With only 10 days to spare before Navajo voters are scheduled to elect a new president, all three branches of the government are wrangling over who has final authority of the ballots.
The Navajo Supreme Court on Thursday, October 23, ordered the election to be postponed and for election officials to immediately reprint ballots without Chris Deschene’s name on them. Deschene, who came in second during the August 26 primary, was disqualified when he failed to prove he speaks fluent Navajo, a requirement for the position.
The high court’s opinion, which it deemed final and permanent, upheld a lower court’s decision to disqualify Deschene. It also called for the November 4 general election, during which voters will select a variety of local, state and federal leaders, to continue as planned – minus the presidential candidates.
It is unavoidable that the presidential election be postponed in order to ensure valid results, Chief Justice Herb Yazzie wrote in the justices’ 2-1 opinion.
“Decisions have to be made to provide finality to this dispute and to ensure a lawful election,” states the opinion, signed by Yazzie and Associate Justice Eleanor Shirley. Associate Justice Irene Black dissented, arguing the matter should have gone first to a tribal district court.
In the wee hours of the morning Friday, however, the Navajo Nation Council narrowly approved emergency legislation to amend election law. The legislation, written to be retroactive and apply to the pending election, does not discard the fluency requirement, but it allows voters to choose their leaders and determine candidates’ language proficiency.
The bill next goes to President Ben Shelly, who has 10 days to approve or veto it.
The Council’s 11-10 vote came after a spirited, hours-long debate in front of a packed house. Delegates opposing the legislation argued the timing was inappropriate and that changing the rules benefited only one person.
“You don’t change the rule in the middle of a basketball or football game,” said delegate Katherine Benally, who spoke passionately in a mixture of Navajo and English and argued against relaxing the language requirements for the tribe’s highest elected position.
“Not on my watch,” she said.
Other delegates raised questions about whether the Council had the authority to make laws that conflict with Supreme Court rulings.
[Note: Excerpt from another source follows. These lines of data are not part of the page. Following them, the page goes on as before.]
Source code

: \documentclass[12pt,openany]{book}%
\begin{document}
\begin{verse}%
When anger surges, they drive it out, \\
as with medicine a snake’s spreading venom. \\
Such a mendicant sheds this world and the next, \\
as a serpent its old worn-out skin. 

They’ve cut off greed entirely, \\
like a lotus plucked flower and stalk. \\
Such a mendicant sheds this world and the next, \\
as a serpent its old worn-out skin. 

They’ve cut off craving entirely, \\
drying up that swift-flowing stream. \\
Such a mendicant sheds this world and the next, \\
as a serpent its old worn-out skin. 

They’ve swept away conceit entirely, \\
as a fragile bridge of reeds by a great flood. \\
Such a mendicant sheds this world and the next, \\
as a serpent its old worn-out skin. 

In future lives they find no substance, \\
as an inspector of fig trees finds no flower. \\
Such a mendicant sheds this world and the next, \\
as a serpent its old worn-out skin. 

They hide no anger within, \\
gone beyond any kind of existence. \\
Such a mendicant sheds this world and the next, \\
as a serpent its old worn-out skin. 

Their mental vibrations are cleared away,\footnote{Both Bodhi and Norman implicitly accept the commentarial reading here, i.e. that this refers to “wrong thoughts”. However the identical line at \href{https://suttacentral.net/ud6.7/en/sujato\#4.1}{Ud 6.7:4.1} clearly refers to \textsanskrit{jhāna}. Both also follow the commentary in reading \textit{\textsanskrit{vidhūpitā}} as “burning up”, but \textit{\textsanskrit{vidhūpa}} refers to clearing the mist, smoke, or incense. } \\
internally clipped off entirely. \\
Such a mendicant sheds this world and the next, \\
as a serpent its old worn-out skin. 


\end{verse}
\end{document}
It was not immediately clear how – or if – the bill changes the upcoming election.
Speaker Pro Tem LoRenzo Bates, who cast the tie-breaking vote in favor of amending election law, emphasized the language in the bill.
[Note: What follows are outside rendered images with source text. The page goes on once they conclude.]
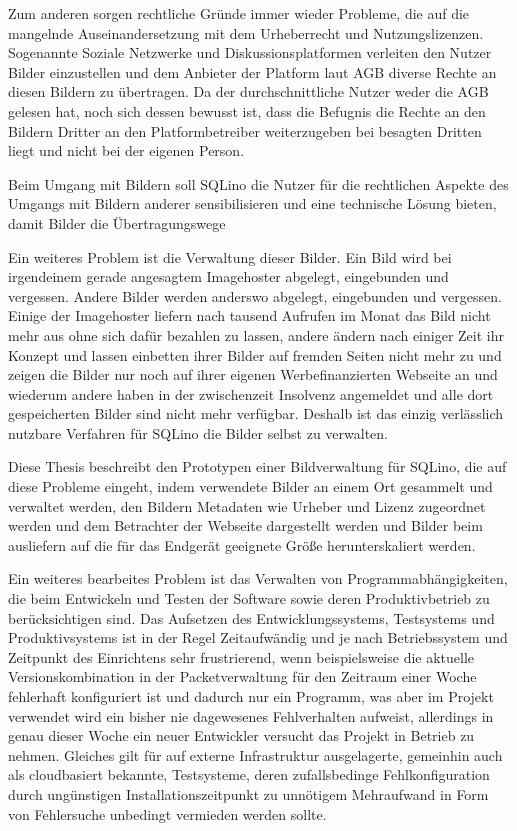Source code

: Zum anderen sorgen rechtliche Gründe immer wieder Probleme, die auf die
mangelnde Auseinandersetzung mit dem Urheberrecht und Nutzungslizenzen.
Sogenannte Soziale Netzwerke und Diskussionsplatformen verleiten den Nutzer
Bilder einzustellen und dem Anbieter der Platform laut AGB diverse Rechte an
diesen Bildern zu übertragen. Da der durchschnittliche Nutzer weder die AGB
gelesen hat, noch sich dessen bewusst ist, dass die Befugnis die Rechte an den
Bildern Dritter an den Platformbetreiber weiterzugeben bei besagten Dritten
liegt und nicht bei der eigenen Person.

Beim Umgang mit Bildern soll SQLino die Nutzer für die rechtlichen Aspekte des
Umgangs mit Bildern anderer sensibilisieren und eine technische Lösung bieten,
damit Bilder die Übertragungswege 

Ein weiteres Problem ist die Verwaltung dieser Bilder. Ein Bild wird bei
irgendeinem gerade angesagtem Imagehoster abgelegt, eingebunden und vergessen.
Andere Bilder werden anderswo abgelegt, eingebunden und vergessen. Einige der
Imagehoster liefern nach tausend Aufrufen im Monat das Bild nicht mehr aus ohne
sich dafür bezahlen zu lassen, andere ändern nach einiger Zeit ihr Konzept und
lassen einbetten ihrer Bilder auf fremden Seiten nicht mehr zu und zeigen die
Bilder nur noch auf ihrer eigenen Werbefinanzierten Webseite an und wiederum
andere haben in der zwischenzeit Insolvenz angemeldet und alle dort
gespeicherten Bilder sind nicht mehr verfügbar. Deshalb ist das einzig
verlässlich nutzbare Verfahren für SQLino die Bilder selbst zu verwalten.

Diese Thesis beschreibt den Prototypen einer Bildverwaltung für SQLino, die auf
diese Probleme eingeht, indem verwendete Bilder an einem Ort gesammelt und
verwaltet werden, den Bildern Metadaten wie Urheber und Lizenz zugeordnet
werden und dem Betrachter der Webseite dargestellt werden und Bilder beim
ausliefern auf die für das Endgerät geeignete Größe herunterskaliert werden.

Ein weiteres bearbeites Problem ist das Verwalten von Programmabhängigkeiten,
die beim Entwickeln und Testen der Software sowie deren Produktivbetrieb zu
berücksichtigen sind. Das Aufsetzen des Entwicklungssystems, Testsystems und
Produktivsystems ist in der Regel Zeitaufwändig und je nach Betriebssystem und
Zeitpunkt des Einrichtens sehr frustrierend, wenn beispielsweise die aktuelle
Versionskombination in der Packetverwaltung für den Zeitraum einer Woche
fehlerhaft konfiguriert ist und dadurch nur ein Programm, was aber im Projekt
verwendet wird ein bisher nie dagewesenes Fehlverhalten aufweist, allerdings in
genau dieser Woche ein neuer Entwickler versucht das Projekt in Betrieb zu
nehmen. Gleiches gilt für auf externe Infrastruktur ausgelagerte, gemeinhin auch
als cloudbasiert bekannte, Testsysteme, deren zufallsbedinge Fehlkonfiguration
durch ungünstigen Installationszeitpunkt zu unnötigem Mehraufwand in Form von
Fehlersuche unbedingt vermieden werden sollte.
“We are not diminishing the Navajo language in any way, form or fashion,” he said during a phone interview. “There seems to be a misconception that we’re doing away with fluency, but that requirement is still in the law. The language makes it up to the people to decide whether or not a candidate is qualified.”
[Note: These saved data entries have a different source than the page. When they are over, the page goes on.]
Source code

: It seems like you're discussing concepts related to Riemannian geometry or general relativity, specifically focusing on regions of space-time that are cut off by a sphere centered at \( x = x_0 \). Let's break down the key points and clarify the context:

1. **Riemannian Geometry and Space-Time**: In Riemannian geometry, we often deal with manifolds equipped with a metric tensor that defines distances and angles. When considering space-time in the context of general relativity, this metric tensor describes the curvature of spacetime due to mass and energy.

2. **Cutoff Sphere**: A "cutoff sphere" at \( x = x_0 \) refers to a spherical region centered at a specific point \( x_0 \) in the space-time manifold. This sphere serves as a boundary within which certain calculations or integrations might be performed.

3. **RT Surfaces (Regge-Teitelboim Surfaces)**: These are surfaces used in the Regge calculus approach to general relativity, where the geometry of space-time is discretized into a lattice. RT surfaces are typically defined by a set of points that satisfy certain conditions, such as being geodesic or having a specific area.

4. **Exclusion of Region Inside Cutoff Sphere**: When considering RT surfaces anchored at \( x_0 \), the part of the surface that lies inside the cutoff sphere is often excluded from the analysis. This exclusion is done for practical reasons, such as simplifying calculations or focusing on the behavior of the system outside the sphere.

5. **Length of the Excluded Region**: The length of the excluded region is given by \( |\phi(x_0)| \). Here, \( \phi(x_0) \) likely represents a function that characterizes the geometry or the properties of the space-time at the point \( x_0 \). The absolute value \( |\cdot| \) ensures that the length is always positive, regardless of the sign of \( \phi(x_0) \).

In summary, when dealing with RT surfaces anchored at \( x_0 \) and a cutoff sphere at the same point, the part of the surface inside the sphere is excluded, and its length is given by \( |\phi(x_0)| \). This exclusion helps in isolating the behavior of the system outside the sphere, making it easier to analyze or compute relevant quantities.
Bates said his decision was based on Navajo fundamental law, which clearly outlines the peoples’ right to choose their leader.
“It had nothing to do with individuals,” he said. “It had everything to do with respecting the peoples’ vote.”
Meanwhile, Deschene continues to campaign across the 27,000-square-mile reservation, urging people to vote by early or absentee ballot. He also is threatening a class-action lawsuit if the election is halted or the ballot changed, claiming the Nation is violating the people’s right to select a leader.
In a statement released on Facebook this week, Deschene declared that his candidacy is not over.
“I respect the Supreme Court, but given the recent legal proceedings I question whether it was a fair and impartial proceeding,” Deschene said in the statement. “I want to be your president. I am qualified to be your president. And I remain on the ballot as a presidential candidate. You must continue to vote. “
Phone calls to Deschene’s campaign manager were not immediately returned.
The challenge against Deschene began shortly after the primary election when two of his 16 opponents filed grievances claiming he lied on his candidacy application when he asserted he was fluent in Navajo. The case is the first to challenge a candidate’s language skills since the election law was established in 1990.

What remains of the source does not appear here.